The error of the 21 year-old critic is evident
when she wrote that black women are oppressed because of colonialism and not
because they are black women. Only someone who has not walked a mile in the
intersectional shoes of a black woman could say such an ignorant thing. Cabral
asked how could any crude economist go to apartheid South Africa and suggest
that the only problem was imperialism and the exploitation of the working class
when even the working class whites who assassinated Chris Hani were every bit as
racist as the Boers? The oppressed black working class men still went back to
the homelands and townships to rape Black women and girls. Right? Watint
Abafazi, Wathint Imbokotho. Amandla!
I will encourage the young critic to avoid
assuming that she knows everything that is there to learn in Black Cultural
Studies. She should bend down low and let Black women tell her what they know
about race-class-gender intersectionality or articulation, disarticulation and
re-articulation. Perhaps a doctoral degree in Black Women's Studies will
re-educate her.
Hotep. Happy Kwanzaa
The previous discussion between the sister and I went as
follows:
She wrote: Forgive if I have posted the article below but I
have finally read it and think its excellent. During the last US election
campaign I was concerned when I read that Chimamanda supported Hilary Clinton
against Trump. In my view, if Hilary had won the election, she would have
serviced empire just as Obama did in no less aggressive and patriarchal manner!

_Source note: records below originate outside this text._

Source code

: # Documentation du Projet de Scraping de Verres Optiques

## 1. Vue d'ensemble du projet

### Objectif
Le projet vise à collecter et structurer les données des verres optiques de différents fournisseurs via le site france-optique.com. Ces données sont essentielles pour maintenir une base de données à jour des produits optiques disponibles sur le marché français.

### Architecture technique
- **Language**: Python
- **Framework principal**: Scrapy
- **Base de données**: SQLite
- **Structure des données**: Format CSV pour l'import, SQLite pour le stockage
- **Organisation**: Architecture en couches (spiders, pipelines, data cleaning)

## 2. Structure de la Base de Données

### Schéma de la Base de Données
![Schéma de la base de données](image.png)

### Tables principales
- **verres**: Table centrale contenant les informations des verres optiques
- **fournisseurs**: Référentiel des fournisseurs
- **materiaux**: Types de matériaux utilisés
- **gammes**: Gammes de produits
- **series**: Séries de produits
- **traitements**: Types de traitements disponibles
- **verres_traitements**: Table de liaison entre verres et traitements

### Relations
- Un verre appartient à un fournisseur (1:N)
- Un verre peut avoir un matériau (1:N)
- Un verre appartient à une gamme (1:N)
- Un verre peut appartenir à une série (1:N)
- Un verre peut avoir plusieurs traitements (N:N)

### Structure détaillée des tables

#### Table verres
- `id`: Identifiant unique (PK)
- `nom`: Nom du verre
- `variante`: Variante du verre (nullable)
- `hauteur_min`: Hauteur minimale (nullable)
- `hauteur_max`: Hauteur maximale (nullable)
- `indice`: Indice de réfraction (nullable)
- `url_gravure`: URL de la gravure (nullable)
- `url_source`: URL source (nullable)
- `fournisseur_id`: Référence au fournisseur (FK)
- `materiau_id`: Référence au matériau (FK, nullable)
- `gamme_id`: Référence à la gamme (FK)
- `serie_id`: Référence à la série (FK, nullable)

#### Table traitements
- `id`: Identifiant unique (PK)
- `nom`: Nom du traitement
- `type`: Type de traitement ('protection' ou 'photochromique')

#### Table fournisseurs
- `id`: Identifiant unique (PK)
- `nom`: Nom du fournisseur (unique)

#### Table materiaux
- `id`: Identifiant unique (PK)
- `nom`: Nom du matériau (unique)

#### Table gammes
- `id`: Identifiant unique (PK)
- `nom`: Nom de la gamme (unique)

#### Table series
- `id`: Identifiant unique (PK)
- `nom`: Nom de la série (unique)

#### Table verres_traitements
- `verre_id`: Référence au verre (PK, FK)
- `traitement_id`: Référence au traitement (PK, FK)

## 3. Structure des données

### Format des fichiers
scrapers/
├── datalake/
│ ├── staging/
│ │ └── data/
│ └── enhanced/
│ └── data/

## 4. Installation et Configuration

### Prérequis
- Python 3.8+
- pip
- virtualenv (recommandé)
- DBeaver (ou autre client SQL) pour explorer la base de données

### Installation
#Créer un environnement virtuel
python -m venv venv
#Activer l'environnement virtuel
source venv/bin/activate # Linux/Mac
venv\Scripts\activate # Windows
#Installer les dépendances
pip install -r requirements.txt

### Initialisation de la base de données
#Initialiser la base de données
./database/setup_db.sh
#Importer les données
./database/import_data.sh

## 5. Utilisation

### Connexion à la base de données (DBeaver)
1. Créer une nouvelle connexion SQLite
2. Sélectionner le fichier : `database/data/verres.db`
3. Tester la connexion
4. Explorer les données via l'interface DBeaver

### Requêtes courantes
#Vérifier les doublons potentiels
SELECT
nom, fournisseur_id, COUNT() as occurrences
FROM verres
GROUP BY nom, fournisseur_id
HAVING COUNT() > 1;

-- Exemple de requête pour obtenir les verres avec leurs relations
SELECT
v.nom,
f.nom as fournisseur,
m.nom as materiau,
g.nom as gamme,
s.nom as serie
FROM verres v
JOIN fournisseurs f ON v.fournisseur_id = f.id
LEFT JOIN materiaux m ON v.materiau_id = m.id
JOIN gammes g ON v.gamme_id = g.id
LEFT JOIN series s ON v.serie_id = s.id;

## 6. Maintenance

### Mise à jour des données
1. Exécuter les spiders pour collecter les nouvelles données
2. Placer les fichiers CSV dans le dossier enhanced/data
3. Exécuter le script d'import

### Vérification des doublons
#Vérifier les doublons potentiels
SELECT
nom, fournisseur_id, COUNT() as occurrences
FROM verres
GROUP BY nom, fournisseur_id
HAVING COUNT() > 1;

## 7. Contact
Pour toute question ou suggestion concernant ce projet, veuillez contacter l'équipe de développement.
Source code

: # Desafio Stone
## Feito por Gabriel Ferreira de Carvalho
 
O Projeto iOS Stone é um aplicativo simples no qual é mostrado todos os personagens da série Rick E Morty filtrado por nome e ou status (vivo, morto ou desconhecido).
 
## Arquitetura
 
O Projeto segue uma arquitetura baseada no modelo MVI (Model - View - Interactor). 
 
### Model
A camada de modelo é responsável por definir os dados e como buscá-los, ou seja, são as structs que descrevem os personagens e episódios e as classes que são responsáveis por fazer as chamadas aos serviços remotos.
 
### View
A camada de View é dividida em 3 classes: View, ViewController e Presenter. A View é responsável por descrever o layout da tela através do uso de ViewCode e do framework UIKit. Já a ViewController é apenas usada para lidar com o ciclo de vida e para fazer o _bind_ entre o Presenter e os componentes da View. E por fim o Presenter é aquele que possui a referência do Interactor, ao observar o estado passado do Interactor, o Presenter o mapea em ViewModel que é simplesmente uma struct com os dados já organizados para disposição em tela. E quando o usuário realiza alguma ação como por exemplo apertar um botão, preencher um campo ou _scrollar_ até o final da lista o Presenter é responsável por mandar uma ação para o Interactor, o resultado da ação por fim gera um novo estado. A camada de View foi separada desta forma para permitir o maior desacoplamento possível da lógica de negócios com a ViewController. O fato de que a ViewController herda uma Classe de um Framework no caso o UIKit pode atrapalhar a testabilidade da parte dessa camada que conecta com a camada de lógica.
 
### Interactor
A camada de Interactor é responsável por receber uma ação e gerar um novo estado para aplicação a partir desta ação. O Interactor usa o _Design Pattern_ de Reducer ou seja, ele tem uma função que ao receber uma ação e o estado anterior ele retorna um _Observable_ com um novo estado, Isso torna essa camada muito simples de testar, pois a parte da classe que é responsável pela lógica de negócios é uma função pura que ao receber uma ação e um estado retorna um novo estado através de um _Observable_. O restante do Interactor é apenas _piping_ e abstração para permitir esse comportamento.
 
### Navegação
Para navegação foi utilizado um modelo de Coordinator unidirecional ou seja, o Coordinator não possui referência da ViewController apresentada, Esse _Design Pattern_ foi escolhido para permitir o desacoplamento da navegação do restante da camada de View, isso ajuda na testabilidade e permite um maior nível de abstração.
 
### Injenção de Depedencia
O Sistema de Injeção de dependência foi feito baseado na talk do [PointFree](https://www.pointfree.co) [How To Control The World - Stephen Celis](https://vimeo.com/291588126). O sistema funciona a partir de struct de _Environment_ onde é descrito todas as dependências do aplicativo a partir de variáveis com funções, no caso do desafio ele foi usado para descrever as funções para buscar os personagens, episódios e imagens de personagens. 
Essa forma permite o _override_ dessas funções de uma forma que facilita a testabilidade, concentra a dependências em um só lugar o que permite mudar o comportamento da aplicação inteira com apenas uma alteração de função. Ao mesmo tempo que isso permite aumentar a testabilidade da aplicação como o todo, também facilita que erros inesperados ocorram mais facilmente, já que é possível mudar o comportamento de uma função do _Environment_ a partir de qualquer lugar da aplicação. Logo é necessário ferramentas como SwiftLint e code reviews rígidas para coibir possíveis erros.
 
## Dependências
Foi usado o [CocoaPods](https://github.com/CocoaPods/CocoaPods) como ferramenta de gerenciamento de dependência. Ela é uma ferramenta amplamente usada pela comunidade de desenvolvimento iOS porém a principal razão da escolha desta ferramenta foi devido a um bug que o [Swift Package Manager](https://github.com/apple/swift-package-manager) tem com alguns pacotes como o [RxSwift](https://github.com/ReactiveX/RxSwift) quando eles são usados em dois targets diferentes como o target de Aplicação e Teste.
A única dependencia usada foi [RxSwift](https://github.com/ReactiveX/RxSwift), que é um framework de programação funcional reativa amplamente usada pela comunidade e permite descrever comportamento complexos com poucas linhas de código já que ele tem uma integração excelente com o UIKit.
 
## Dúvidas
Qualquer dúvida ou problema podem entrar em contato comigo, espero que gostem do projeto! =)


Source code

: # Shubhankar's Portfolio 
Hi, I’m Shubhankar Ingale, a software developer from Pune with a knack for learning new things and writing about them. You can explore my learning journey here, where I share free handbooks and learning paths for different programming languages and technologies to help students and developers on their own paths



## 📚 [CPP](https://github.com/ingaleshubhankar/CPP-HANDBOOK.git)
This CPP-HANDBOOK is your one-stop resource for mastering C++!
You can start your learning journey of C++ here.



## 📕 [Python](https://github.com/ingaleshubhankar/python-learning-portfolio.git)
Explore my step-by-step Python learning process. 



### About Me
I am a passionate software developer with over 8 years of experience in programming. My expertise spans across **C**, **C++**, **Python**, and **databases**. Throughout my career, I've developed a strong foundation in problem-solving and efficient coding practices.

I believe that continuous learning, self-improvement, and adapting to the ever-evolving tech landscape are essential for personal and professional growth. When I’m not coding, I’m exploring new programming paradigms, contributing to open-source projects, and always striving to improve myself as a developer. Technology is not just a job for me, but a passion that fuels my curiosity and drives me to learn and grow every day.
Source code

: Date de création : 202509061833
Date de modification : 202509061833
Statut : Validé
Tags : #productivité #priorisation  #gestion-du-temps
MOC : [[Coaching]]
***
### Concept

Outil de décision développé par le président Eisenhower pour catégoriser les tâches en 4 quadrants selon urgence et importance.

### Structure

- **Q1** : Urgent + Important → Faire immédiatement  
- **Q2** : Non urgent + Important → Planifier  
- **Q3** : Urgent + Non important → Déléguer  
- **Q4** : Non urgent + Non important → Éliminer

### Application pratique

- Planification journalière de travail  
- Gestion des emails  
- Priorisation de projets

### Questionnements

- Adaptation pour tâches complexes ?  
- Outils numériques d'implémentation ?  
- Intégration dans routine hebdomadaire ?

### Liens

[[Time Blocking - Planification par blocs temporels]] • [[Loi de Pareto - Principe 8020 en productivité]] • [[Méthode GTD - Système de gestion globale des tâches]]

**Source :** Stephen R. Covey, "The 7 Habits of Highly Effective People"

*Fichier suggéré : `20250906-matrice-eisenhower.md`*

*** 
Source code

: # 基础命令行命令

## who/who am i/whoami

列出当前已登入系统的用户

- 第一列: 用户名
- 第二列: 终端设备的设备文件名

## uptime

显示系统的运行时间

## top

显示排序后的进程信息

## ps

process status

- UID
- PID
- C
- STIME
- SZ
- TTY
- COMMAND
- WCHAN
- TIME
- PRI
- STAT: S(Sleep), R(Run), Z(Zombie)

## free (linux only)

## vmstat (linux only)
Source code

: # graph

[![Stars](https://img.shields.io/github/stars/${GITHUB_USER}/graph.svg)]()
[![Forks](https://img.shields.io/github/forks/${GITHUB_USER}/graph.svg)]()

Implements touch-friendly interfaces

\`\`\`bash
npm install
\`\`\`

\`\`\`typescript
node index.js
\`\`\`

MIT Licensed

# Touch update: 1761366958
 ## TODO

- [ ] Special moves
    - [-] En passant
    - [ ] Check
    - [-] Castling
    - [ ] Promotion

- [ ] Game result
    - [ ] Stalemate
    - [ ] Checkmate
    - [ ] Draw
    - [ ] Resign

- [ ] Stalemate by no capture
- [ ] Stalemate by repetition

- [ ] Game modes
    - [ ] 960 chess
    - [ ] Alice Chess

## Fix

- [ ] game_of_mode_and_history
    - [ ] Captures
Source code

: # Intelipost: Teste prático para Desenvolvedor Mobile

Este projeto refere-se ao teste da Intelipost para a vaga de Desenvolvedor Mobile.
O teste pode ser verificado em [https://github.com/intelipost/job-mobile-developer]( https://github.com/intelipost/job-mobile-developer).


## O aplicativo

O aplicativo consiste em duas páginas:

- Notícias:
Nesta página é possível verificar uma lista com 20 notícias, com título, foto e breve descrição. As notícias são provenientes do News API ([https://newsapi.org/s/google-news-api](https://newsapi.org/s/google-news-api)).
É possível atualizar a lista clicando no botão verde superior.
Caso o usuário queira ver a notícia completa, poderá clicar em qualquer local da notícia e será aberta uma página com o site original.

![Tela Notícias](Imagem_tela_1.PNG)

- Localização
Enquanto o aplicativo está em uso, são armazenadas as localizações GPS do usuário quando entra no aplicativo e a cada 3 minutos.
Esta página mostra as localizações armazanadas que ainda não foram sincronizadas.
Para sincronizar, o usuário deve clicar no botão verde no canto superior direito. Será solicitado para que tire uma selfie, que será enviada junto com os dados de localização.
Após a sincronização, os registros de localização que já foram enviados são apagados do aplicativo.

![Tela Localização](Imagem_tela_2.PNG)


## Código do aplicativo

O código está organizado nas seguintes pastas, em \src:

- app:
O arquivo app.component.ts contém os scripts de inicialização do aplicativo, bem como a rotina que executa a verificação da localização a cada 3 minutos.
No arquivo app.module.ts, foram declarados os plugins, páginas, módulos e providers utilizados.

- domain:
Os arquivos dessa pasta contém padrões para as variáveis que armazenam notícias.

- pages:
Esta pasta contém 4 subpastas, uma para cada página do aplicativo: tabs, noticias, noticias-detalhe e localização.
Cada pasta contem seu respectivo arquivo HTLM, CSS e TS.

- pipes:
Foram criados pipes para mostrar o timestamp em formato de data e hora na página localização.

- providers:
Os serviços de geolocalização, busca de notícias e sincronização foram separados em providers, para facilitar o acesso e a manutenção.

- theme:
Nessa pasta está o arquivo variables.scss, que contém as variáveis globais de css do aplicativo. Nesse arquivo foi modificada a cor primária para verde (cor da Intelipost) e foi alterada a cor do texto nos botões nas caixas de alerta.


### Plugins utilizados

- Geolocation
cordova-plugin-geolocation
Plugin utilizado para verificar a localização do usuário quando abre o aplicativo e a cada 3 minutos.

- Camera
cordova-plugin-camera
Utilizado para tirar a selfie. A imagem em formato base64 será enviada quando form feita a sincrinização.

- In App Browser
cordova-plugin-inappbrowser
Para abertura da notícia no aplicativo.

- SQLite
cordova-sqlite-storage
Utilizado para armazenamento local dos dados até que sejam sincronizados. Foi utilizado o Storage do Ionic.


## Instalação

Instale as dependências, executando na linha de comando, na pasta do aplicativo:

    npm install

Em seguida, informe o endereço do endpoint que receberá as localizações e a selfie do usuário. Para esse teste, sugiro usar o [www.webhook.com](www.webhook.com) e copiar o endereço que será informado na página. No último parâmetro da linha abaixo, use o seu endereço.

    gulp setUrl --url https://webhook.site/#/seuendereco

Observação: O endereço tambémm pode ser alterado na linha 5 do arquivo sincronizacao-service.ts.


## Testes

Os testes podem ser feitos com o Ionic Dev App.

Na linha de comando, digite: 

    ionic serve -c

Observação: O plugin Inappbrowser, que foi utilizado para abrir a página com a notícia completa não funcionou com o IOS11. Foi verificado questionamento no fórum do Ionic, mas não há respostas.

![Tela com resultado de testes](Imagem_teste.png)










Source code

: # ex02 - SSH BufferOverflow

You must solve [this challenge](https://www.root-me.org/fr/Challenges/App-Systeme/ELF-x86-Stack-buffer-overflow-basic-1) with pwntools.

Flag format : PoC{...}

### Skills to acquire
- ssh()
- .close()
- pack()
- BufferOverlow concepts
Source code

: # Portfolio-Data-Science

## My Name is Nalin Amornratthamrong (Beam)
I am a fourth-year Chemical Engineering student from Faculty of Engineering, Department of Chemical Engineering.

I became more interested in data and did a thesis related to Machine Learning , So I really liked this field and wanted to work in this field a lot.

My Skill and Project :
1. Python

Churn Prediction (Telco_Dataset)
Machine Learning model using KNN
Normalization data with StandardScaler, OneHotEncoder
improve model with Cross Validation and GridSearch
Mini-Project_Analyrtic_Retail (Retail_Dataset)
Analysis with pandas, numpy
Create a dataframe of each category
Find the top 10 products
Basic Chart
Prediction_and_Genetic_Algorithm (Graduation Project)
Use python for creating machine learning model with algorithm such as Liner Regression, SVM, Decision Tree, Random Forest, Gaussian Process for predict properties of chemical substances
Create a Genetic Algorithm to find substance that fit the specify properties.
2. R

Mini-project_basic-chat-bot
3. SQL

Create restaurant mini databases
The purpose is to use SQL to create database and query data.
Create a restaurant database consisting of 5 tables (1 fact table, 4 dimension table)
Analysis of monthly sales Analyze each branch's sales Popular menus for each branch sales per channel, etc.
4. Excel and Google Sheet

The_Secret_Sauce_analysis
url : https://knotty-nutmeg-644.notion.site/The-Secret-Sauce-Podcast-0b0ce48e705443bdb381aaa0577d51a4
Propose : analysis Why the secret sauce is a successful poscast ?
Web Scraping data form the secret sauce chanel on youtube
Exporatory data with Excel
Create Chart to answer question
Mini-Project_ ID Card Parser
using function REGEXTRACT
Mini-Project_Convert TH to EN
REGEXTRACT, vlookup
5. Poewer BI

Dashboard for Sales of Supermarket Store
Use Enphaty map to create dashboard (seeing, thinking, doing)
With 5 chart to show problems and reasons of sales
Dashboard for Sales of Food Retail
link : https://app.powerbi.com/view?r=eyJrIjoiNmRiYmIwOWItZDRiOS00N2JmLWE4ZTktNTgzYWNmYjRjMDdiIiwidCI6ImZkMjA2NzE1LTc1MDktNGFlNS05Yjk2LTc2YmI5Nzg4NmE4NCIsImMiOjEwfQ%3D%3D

But it is unfortunate to say the least that Adichie is unquestioning and
seemingly ignorant of Hilary's political deeds as a "daughter of
imperialism" - to use the lovely and appropriate characterisation of Ifi
Imadiume. Somehow women who are liberals end up aiding and abetting imperialism
and neocolonialism just like men and need to be exposed when speaking truth to
power instead of speaking lies to power.
I responded:
Hi Comrade
I read this reaction to Chimamanda and found it wanting. Ms
Bhuto does not appear to have read any of the books of Chimamanda but unfairly
tried to rubbish her over the highly moderated and vetted interview questions
she posed to Hilary. Even at that, Adichie should have been given credit for
challenging her submission to patriarchy.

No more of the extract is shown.